THE PROBLEM » Line by line, reproduce the records exactly.

[Start of section]

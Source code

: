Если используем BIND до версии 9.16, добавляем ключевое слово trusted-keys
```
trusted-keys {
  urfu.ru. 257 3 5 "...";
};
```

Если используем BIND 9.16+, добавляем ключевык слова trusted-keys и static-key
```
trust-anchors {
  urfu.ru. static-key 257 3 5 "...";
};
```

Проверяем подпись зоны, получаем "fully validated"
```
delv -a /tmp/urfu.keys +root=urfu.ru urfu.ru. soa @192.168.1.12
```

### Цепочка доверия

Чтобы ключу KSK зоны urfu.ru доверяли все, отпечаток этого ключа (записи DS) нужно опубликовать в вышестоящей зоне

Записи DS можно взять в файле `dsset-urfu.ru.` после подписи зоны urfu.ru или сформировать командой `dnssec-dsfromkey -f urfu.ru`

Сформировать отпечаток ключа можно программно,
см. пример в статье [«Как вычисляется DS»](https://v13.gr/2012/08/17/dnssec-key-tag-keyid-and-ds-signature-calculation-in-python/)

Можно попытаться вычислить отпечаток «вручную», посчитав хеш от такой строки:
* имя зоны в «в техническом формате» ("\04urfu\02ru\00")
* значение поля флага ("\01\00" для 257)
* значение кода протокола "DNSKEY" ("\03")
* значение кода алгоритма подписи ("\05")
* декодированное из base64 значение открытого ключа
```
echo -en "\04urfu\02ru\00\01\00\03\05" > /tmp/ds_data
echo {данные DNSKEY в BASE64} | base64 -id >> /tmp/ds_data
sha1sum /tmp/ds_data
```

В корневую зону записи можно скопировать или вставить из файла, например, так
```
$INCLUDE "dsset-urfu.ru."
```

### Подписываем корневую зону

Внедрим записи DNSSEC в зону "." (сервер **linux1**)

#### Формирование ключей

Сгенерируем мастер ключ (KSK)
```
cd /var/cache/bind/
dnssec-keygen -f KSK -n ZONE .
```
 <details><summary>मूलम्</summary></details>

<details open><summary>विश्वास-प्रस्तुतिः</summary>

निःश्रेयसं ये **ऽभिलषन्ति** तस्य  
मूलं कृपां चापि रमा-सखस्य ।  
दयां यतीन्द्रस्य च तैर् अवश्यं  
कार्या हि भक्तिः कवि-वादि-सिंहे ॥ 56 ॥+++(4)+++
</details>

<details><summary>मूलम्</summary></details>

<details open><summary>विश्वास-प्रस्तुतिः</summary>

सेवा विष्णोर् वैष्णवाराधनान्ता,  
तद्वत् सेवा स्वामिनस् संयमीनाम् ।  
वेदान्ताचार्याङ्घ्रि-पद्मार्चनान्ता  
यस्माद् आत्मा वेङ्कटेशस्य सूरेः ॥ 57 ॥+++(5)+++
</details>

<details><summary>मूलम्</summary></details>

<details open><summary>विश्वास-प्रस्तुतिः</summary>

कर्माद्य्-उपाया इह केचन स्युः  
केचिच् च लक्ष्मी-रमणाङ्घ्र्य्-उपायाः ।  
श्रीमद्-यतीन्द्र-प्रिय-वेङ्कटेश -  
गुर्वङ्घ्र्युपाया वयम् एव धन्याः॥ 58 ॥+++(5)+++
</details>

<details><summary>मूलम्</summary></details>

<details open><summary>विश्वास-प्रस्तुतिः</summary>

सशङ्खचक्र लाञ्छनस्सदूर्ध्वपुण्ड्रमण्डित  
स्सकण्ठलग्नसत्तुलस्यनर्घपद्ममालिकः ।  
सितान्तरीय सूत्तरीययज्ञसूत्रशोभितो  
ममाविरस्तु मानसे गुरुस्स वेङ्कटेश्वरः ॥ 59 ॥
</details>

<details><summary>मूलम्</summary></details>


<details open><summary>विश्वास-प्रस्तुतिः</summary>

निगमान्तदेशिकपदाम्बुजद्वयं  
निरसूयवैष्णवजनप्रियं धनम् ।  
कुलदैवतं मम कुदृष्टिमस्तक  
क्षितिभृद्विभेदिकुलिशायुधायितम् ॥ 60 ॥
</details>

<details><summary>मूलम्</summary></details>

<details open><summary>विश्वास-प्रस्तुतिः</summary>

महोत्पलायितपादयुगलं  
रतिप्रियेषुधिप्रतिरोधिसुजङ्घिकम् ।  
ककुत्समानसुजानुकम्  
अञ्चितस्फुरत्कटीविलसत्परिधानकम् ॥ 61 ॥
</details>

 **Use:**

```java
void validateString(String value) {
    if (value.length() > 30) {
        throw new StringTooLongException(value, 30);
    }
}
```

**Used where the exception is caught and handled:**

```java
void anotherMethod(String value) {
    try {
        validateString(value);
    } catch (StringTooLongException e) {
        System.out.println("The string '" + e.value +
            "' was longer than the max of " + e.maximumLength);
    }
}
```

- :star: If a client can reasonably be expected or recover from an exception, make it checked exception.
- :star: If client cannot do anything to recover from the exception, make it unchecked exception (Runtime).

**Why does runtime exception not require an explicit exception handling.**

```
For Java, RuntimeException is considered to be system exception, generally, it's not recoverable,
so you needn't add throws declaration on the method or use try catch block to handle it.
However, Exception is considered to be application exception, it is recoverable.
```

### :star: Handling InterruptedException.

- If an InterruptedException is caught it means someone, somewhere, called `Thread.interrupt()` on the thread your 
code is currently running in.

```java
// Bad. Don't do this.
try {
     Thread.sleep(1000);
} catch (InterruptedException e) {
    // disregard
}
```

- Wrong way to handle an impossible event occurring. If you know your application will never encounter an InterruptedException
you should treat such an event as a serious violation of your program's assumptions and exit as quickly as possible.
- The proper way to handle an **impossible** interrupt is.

[End of section]

SOLUTION FOR THIS PROBLEM »
Source code

:Если используем BIND до версии 9.16, добавляем ключевое слово trusted-keys
```
trusted-keys {
  urfu.ru. 257 3 5 "...";
};
```

Если используем BIND 9.16+, добавляем ключевык слова trusted-keys и static-key
```
trust-anchors {
  urfu.ru. static-key 257 3 5 "...";
};
```

Проверяем подпись зоны, получаем "fully validated"
```
delv -a /tmp/urfu.keys +root=urfu.ru urfu.ru. soa @192.168.1.12
```

### Цепочка доверия

Чтобы ключу KSK зоны urfu.ru доверяли все, отпечаток этого ключа (записи DS) нужно опубликовать в вышестоящей зоне

Записи DS можно взять в файле `dsset-urfu.ru.` после подписи зоны urfu.ru или сформировать командой `dnssec-dsfromkey -f urfu.ru`

Сформировать отпечаток ключа можно программно,
см. пример в статье [«Как вычисляется DS»](https://v13.gr/2012/08/17/dnssec-key-tag-keyid-and-ds-signature-calculation-in-python/)

Можно попытаться вычислить отпечаток «вручную», посчитав хеш от такой строки:
* имя зоны в «в техническом формате» ("\04urfu\02ru\00")
* значение поля флага ("\01\00" для 257)
* значение кода протокола "DNSKEY" ("\03")
* значение кода алгоритма подписи ("\05")
* декодированное из base64 значение открытого ключа
```
echo -en "\04urfu\02ru\00\01\00\03\05" > /tmp/ds_data
echo {данные DNSKEY в BASE64} | base64 -id >> /tmp/ds_data
sha1sum /tmp/ds_data
```

В корневую зону записи можно скопировать или вставить из файла, например, так
```
$INCLUDE "dsset-urfu.ru."
```

### Подписываем корневую зону

Внедрим записи DNSSEC в зону "." (сервер **linux1**)

#### Формирование ключей

Сгенерируем мастер ключ (KSK)
```
cd /var/cache/bind/
dnssec-keygen -f KSK -n ZONE .
```
 <details><summary>मूलम्</summary></details>

<details open><summary>विश्वास-प्रस्तुतिः</summary>

निःश्रेयसं ये **ऽभिलषन्ति** तस्य  
मूलं कृपां चापि रमा-सखस्य ।  
दयां यतीन्द्रस्य च तैर् अवश्यं  
कार्या हि भक्तिः कवि-वादि-सिंहे ॥ 56 ॥+++(4)+++
</details>

<details><summary>मूलम्</summary></details>

<details open><summary>विश्वास-प्रस्तुतिः</summary>

सेवा विष्णोर् वैष्णवाराधनान्ता,  
तद्वत् सेवा स्वामिनस् संयमीनाम् ।  
वेदान्ताचार्याङ्घ्रि-पद्मार्चनान्ता  
यस्माद् आत्मा वेङ्कटेशस्य सूरेः ॥ 57 ॥+++(5)+++
</details>

<details><summary>मूलम्</summary></details>

<details open><summary>विश्वास-प्रस्तुतिः</summary>

कर्माद्य्-उपाया इह केचन स्युः  
केचिच् च लक्ष्मी-रमणाङ्घ्र्य्-उपायाः ।  
श्रीमद्-यतीन्द्र-प्रिय-वेङ्कटेश -  
गुर्वङ्घ्र्युपाया वयम् एव धन्याः॥ 58 ॥+++(5)+++
</details>

<details><summary>मूलम्</summary></details>

<details open><summary>विश्वास-प्रस्तुतिः</summary>

सशङ्खचक्र लाञ्छनस्सदूर्ध्वपुण्ड्रमण्डित  
स्सकण्ठलग्नसत्तुलस्यनर्घपद्ममालिकः ।  
सितान्तरीय सूत्तरीययज्ञसूत्रशोभितो  
ममाविरस्तु मानसे गुरुस्स वेङ्कटेश्वरः ॥ 59 ॥
</details>

<details><summary>मूलम्</summary></details>


<details open><summary>विश्वास-प्रस्तुतिः</summary>

निगमान्तदेशिकपदाम्बुजद्वयं  
निरसूयवैष्णवजनप्रियं धनम् ।  
कुलदैवतं मम कुदृष्टिमस्तक  
क्षितिभृद्विभेदिकुलिशायुधायितम् ॥ 60 ॥
</details>

<details><summary>मूलम्</summary></details>

<details open><summary>विश्वास-प्रस्तुतिः</summary>

महोत्पलायितपादयुगलं  
रतिप्रियेषुधिप्रतिरोधिसुजङ्घिकम् ।  
ककुत्समानसुजानुकम्  
अञ्चितस्फुरत्कटीविलसत्परिधानकम् ॥ 61 ॥
</details>

 **Use:**

```java
void validateString(String value) {
    if (value.length() > 30) {
        throw new StringTooLongException(value, 30);
    }
}
```

**Used where the exception is caught and handled:**

```java
void anotherMethod(String value) {
    try {
        validateString(value);
    } catch (StringTooLongException e) {
        System.out.println("The string '" + e.value +
            "' was longer than the max of " + e.maximumLength);
    }
}
```

- :star: If a client can reasonably be expected or recover from an exception, make it checked exception.
- :star: If client cannot do anything to recover from the exception, make it unchecked exception (Runtime).

**Why does runtime exception not require an explicit exception handling.**

```
For Java, RuntimeException is considered to be system exception, generally, it's not recoverable,
so you needn't add throws declaration on the method or use try catch block to handle it.
However, Exception is considered to be application exception, it is recoverable.
```

### :star: Handling InterruptedException.

- If an InterruptedException is caught it means someone, somewhere, called `Thread.interrupt()` on the thread your 
code is currently running in.

```java
// Bad. Don't do this.
try {
     Thread.sleep(1000);
} catch (InterruptedException e) {
    // disregard
}
```

- Wrong way to handle an impossible event occurring. If you know your application will never encounter an InterruptedException
you should treat such an event as a serious violation of your program's assumptions and exit as quickly as possible.
- The proper way to handle an **impossible** interrupt is.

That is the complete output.